El buque llevaba "una carta de navegación genérica, pero no detallada de la zona", explicó Fernández Lera, "por lo que encalló en la zona de Santa Catalina", compuesta de isleros, pequeños acantilados y caracterizada por fuertes corrientes.

Los técnicos de la empresa alemana llegarán en las próximas horas a Ceuta a través del aeropuerto de Tánger (Marruecos), destacando Fernández Lera "la gran experiencia de esta gente, que ya participó en los trabajos del Sierra Nava en la Bahía de Algeciras".

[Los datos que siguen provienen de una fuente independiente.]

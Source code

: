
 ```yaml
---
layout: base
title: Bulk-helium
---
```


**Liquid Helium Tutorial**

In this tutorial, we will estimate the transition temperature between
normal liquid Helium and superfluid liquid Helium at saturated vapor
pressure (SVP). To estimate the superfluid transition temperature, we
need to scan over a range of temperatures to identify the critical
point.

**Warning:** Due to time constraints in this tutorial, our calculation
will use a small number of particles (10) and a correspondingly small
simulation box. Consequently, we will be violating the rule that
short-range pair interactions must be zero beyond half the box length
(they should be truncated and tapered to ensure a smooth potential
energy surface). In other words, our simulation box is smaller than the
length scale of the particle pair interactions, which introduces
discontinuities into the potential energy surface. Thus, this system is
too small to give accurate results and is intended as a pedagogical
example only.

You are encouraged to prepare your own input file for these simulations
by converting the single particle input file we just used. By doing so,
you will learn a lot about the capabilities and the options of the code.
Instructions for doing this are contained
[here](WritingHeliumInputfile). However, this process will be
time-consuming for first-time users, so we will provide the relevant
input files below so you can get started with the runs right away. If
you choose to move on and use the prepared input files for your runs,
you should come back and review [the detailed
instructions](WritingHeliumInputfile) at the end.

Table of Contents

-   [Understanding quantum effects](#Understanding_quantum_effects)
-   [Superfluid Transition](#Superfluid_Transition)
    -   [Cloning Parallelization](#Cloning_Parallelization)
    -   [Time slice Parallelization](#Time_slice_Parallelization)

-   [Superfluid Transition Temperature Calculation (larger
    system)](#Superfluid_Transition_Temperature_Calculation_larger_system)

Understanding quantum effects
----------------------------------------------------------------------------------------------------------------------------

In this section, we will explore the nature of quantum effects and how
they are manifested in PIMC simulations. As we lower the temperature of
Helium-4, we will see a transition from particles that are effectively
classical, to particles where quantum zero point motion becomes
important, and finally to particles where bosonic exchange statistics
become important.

Así, en próximas horas se celebrará una reunión entre técnicos de esta empresa y efectivos del Plan Nacional de Contingencias, para empezar a diseñar un plan de rescate del buque.

El buque tiene 56 toneladas de fuel -47 en un compartimento y 9 en otro-, aunque ahora mismo no hay riesgo inminente de derrame, y los dieciocho tripulantes que van a bordo se encuentran bien de salud.

El Alzharaa ya había sancionado este año en dos ocasiones, en abril y junio, en el puerto de Amberes (Bélgica), registrando 31 deficiencias y era sometido a grandes revisiones en cada puerto.

En el de Ceuta, concretamente, iba a repostar combustible, para proseguir así su viaje entre Libia y el Reino Unido, para el que, según Fernández Lera "sobraban muchos marineros, puesto que este tipo de barcos suelen tener 12 hombres a bordo, y este traía 33".